START SUPPLIED MATERIAL

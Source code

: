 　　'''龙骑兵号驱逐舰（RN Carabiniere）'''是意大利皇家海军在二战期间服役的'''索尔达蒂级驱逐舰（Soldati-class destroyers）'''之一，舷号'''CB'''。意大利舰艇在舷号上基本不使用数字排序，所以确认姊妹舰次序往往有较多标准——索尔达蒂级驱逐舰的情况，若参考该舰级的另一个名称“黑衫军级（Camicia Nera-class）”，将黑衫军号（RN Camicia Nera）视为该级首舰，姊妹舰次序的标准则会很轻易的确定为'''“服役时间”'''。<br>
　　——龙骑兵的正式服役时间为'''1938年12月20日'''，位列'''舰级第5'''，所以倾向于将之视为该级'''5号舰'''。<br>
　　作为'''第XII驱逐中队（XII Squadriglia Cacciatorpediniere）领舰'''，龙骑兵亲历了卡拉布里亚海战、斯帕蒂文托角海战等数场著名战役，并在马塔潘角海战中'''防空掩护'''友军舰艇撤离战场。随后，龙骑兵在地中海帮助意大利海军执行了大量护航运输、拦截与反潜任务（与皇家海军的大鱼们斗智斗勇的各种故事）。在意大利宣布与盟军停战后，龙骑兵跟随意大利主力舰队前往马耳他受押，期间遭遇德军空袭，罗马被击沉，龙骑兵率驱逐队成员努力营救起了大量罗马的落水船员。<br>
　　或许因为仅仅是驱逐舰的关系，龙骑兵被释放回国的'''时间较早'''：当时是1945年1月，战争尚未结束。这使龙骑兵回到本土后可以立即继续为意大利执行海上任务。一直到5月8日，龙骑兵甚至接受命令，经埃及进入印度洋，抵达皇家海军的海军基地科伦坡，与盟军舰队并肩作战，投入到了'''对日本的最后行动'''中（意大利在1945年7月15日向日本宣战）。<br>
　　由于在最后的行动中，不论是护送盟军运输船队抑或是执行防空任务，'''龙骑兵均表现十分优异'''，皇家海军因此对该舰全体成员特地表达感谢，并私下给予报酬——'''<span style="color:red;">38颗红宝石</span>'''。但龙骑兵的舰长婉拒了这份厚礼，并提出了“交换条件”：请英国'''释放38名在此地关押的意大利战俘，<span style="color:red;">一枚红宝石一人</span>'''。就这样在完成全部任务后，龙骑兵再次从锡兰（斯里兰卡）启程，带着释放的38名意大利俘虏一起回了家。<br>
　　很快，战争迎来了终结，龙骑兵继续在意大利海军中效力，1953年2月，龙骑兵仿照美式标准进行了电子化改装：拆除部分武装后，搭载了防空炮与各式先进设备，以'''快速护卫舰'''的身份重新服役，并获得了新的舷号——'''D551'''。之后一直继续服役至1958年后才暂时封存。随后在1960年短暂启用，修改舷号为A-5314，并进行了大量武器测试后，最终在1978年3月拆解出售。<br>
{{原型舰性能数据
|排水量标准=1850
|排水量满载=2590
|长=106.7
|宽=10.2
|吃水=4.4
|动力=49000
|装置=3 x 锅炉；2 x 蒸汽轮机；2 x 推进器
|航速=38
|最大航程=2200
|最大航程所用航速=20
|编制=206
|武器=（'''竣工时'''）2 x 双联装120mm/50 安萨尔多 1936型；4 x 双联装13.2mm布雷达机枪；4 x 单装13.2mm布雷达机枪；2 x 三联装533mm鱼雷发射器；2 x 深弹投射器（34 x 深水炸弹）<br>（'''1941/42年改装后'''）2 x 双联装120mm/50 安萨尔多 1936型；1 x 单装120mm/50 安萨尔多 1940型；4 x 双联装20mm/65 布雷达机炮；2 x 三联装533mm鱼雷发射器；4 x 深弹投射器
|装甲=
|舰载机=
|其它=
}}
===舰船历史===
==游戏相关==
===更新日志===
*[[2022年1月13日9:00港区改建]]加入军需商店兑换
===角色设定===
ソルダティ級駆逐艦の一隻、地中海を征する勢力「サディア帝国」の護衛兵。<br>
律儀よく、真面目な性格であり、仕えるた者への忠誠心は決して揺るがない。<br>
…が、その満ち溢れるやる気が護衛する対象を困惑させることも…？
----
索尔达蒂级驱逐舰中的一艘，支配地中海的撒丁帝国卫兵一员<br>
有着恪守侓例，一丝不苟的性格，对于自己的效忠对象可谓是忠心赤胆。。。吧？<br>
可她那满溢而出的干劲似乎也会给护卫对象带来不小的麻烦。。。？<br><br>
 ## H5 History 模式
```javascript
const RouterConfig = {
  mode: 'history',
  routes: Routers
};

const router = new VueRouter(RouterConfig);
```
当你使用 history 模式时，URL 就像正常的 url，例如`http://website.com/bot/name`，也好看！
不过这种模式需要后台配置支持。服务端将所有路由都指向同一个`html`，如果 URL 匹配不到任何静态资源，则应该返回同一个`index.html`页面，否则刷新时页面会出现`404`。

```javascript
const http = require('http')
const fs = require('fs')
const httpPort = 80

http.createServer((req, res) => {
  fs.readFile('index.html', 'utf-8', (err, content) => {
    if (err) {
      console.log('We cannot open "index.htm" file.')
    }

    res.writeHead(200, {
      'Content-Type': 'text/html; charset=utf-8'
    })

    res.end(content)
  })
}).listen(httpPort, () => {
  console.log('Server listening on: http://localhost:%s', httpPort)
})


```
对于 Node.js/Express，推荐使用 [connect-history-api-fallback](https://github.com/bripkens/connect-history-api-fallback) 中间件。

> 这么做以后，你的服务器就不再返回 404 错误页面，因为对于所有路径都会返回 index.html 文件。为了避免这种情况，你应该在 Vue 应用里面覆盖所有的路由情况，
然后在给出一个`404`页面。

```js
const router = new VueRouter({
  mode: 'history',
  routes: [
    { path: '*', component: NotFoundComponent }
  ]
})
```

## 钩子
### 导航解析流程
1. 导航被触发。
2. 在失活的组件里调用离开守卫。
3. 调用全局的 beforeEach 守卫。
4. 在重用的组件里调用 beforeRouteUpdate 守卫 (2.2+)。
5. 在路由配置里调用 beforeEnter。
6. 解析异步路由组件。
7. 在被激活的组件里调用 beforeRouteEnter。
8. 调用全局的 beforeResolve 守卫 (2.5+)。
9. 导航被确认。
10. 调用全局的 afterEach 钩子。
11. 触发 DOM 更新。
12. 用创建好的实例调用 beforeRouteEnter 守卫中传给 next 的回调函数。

END SUPPLIED MATERIAL

### TASK ITEM
Write only the number of lines in the data where the word "console" occurs.

### THE COMPLETED TASK
2